Fernando Lyra é um homem educado, estudioso e de muita fé. Em sua passagem por Passo Fundo, fez amigos e deixou importantes marcas em sua atuação no ministério pastoral da Igreja Presbiteriana Independente. Em sua entrevista exclusiva ao site, revela-se como ser humano e como vocacionado a serviço da ética e vivência cristã. Conheça-o, por ele mesmo, através de nove questões formuladas para esta entrevista.

Nei Alberto Pies: Acompanhando sua trajetória de religioso, pastor da Igreja Presbiteriana Independente, podemos perceber que o senhor é um homem realizado. Quais foram, e continuam sendo, suas motivações na missão de difundir e viver a ética de Jesus Cristo?

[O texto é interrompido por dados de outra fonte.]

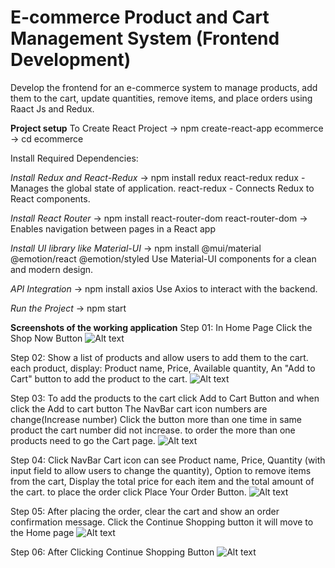 # E-commerce Product and Cart Management System (Frontend Development)
Develop the frontend for an e-commerce system to manage products, add them to the cart,  update quantities, remove items, and place orders using Raact Js and Redux.


**Project setup**
To Create React Project -> npm create-react-app ecommerce -> cd ecommerce

Install Required Dependencies:

*Install Redux and React-Redux* -> npm install redux react-redux
redux - Manages the global state of application.
react-redux - Connects Redux to React components.

*Install React Router* -> npm install react-router-dom
react-router-dom → Enables navigation between pages in a React app

*Install UI library like Material-UI* -> npm install @mui/material @emotion/react @emotion/styled
Use Material-UI components for a clean and modern design.

*API Integration* -> npm install axios
Use Axios to interact with the backend.

*Run the Project* -> npm start


**Screenshots of the working application**
Step 01: In Home Page Click the Shop Now Button
![Alt text](https://raw.githubusercontent.com/UdariAdhikaram/e-commerce_product_and_cart_management_system/main/ecommerce/public/assets//images/screenshots/Capture1.PNG)

Step 02: Show a list of products and allow users to add them to the cart.
each product, display: Product name, Price, Available quantity, An "Add to Cart" button to add the product to the cart.
![Alt text](https://raw.githubusercontent.com/UdariAdhikaram/e-commerce_product_and_cart_management_system/main/ecommerce/public/assets//images/screenshots/Capture2.PNG)

Step 03: To add the products to the cart click Add to Cart Button and when click the Add to cart button The NavBar cart icon numbers are change(Increase number)
Click the button more than one time in same product the cart number did not increase. to order the more than one products need to go the Cart page.
![Alt text](https://raw.githubusercontent.com/UdariAdhikaram/e-commerce_product_and_cart_management_system/main/ecommerce/public/assets//images/screenshots/Capture3.PNG)

Step 04: Click NavBar Cart icon can see Product name, Price, Quantity (with input field to allow users to change the quantity), Option to remove items from the cart, Display the total price for each item and the total amount of the cart.
to place the order click Place Your Order Button.
![Alt text](https://raw.githubusercontent.com/UdariAdhikaram/e-commerce_product_and_cart_management_system/main/ecommerce/public/assets//images/screenshots/Capture4.PNG)

Step 05: After placing the order, clear the cart and show an order confirmation message.
Click the Continue Shopping button it will move to the Home page
![Alt text](https://raw.githubusercontent.com/UdariAdhikaram/e-commerce_product_and_cart_management_system/main/ecommerce/public/assets//images/screenshots/Capture5.PNG)

Step 06: After Clicking Continue Shopping Button
![Alt text](https://raw.githubusercontent.com/UdariAdhikaram/e-commerce_product_and_cart_management_system/main/ecommerce/public/assets//images/screenshots/Capture6.PNG)

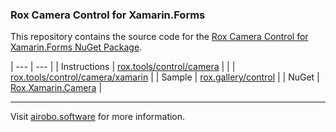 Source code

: ### Rox Camera Control for Xamarin.Forms

This repository contains the source code for the [Rox Camera Control for Xamarin.Forms NuGet Package](https://www.nuget.org/packages/Rox.Xamarin.Camera/).

| --- | --- |
| Instructions | [rox.tools/control/camera](https://rox.tools/control/camera/) |
| | [rox.tools/control/camera/xamarin](https://rox.tools/control/camera/xamarin/) |
| Sample | [rox.gallery/control](https://rox.gallery/control/) |
| NuGet | [Rox.Xamarin.Camera](https://www.nuget.org/packages/Rox.Xamarin.Camera/) |

---
Visit [airobo.software](https://airobo.software/) for more information.
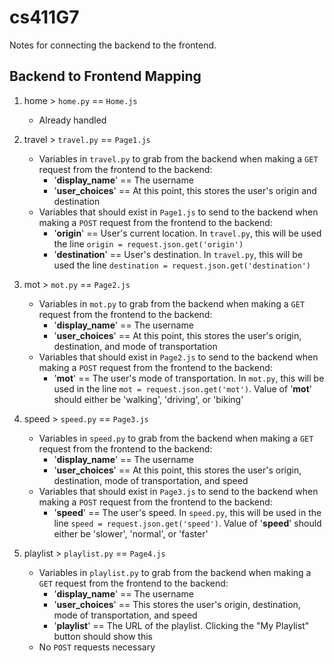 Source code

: # cs411G7
Notes for connecting the backend to the frontend.
## Backend to Frontend Mapping
1. home > `home.py` == `Home.js`
    * Already handled
2. travel > `travel.py` == `Page1.js`
    * Variables in `travel.py` to grab from the backend when making a `GET` request from the frontend to the backend:
        * '**display_name**' == The username
        * '**user_choices**' == At this point, this stores the user's origin and destination
    * Variables that should exist in `Page1.js` to send to the backend when making a `POST` request from the frontend to the backend:
        * '**origin**' == User's current location. In `travel.py`, this will be used the line `origin = request.json.get('origin')`
        * '**destination**' == User's destination. In `travel.py`, this will be used the line `destination = request.json.get('destination')`

3. mot > `mot.py` == `Page2.js`
    * Variables in `mot.py` to grab from the backend when making a `GET` request from the frontend to the backend:
        * '**display_name**' == The username
        * '**user_choices**' == At this point, this stores the user's origin, destination, and mode of transportation
    * Variables that should exist in `Page2.js` to send to the backend when making a `POST` request from the frontend to the backend:
        * '**mot**' == The user's mode of transportation. In `mot.py`, this will be used in the line `mot = request.json.get('mot')`. Value of '**mot**' should either be 'walking', 'driving', or 'biking'
4. speed > `speed.py` == `Page3.js`
    * Variables in `speed.py` to grab from the backend when making a `GET` request from the frontend to the backend:
        * '**display_name**' == The username
        * '**user_choices**' == At this point, this stores the user's origin, destination, mode of transportation, and speed
    * Variables that should exist in `Page3.js` to send to the backend when making a `POST` request from the frontend to the backend:
        * '**speed**' == The user's speed. In `speed.py`, this will be used in the line `speed = request.json.get('speed')`. Value of '**speed**' should either be 'slower', 'normal', or 'faster'
5. playlist > `playlist.py` == `Page4.js`
    * Variables in `playlist.py` to grab from the backend when making a `GET` request from the frontend to the backend:
        * '**display_name**' == The username
        * '**user_choices**' == This stores the user's origin, destination, mode of transportation, and speed
        * '**playlist**' == The URL of the playlist. Clicking the "My Playlist" button should show this
    * No `POST` requests necessary

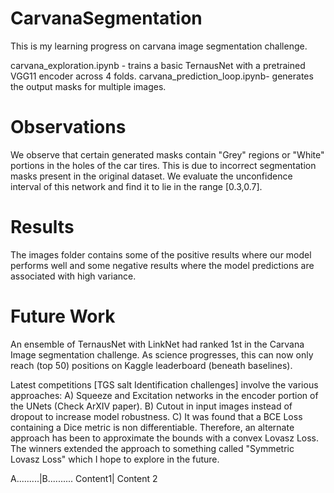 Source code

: # CarvanaSegmentation
This is my learning progress on carvana image segmentation challenge.

carvana_exploration.ipynb - trains a basic TernausNet with a pretrained VGG11 encoder across 4 folds. 
carvana_prediction_loop.ipynb- generates the output masks for multiple images.

# Observations
We observe that certain generated masks contain "Grey" regions or "White" portions in the holes of the car tires. This is due to incorrect segmentation masks present in the original dataset. We evaluate the unconfidence interval of this network and find it to lie in the range [0.3,0.7]. 

# Results

The images folder contains some of the positive results where our model performs well and some negative results where the model predictions are associated with high variance. 

# Future Work

An ensemble of TernausNet with LinkNet had ranked 1st in the Carvana Image segmentation challenge. As science progresses, this can now only reach (top 50) positions on Kaggle leaderboard (beneath baselines).

Latest competitions [TGS salt Identification challenges] involve the various approaches:
A) Squeeze and Excitation networks in the encoder portion of the UNets (Check ArXIV paper).
B) Cutout in input images instead of dropout to increase model robustness. 
C) It was found that a BCE Loss containing a Dice metric is non differentiable. Therefore, an alternate approach has been to approximate the bounds with a convex Lovasz Loss. The winners extended the approach to something called "Symmetric Lovasz Loss" which I hope to explore in the future.

A.........|B..........
Content1| Content 2
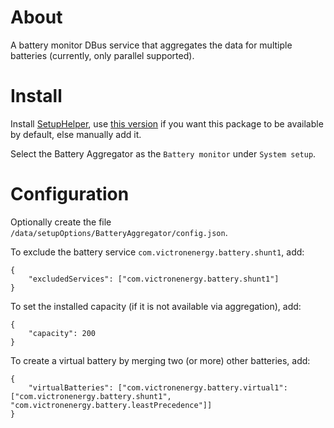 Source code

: 
# About

A battery monitor DBus service that aggregates the data for multiple batteries (currently, only parallel supported).


# Install

Install [SetupHelper](https://github.com/kwindrem/SetupHelper), use [this version](https://github.com/pulquero/SetupHelper) if you want this package
to be available by default, else manually add it.

Select the Battery Aggregator as the `Battery monitor` under `System setup`.


# Configuration

Optionally create the file `/data/setupOptions/BatteryAggregator/config.json`.

To exclude the battery service `com.victronenergy.battery.shunt1`, add:

	{
		"excludedServices": ["com.victronenergy.battery.shunt1"]
	}

To set the installed capacity (if it is not available via aggregation), add:

	{
		"capacity": 200
	}

To create a virtual battery by merging two (or more) other batteries, add:

	{
		"virtualBatteries": ["com.victronenergy.battery.virtual1": ["com.victronenergy.battery.shunt1", "com.victronenergy.battery.leastPrecedence"]]
	}
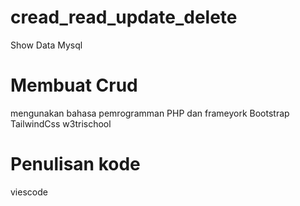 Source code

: # cread_read_update_delete
  Show Data Mysql
# Membuat Crud
  mengunakan bahasa pemrogramman PHP
  dan frameyork 
  Bootstrap 
  TailwindCss
  w3trischool
# Penulisan kode
  viescode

Fernando Lyra: Há pastores e pastores, assim como padres e padres. Muitos caminham para o sacerdócio como meio de subsistência, outros pelo status e outros ingenuamente achando que tem vocação. A grande questão do ministério pastoral é o chamado de Deus. Quem não tem chamado (vocação) tomba pelo caminho ou desenvolve o ministério apenas sob o ponto de vista profissional, sem paixão. Esta é a primeira questão e a principal. Em segundo lugar eu creio no poder do evangelho. O apóstolo Paulo disse: “Pois não me envergonho do evangelho, porque é o poder de Deus para a salvação de todo aquele que crê…” – Romanos 1.16. Eu creio que o evangelho é a solução para os problemas existenciais, familiares e sociais. Tenho visto ao longo de meu ministério famílias inteiras sendo restauradas espiritualmente e socialmente.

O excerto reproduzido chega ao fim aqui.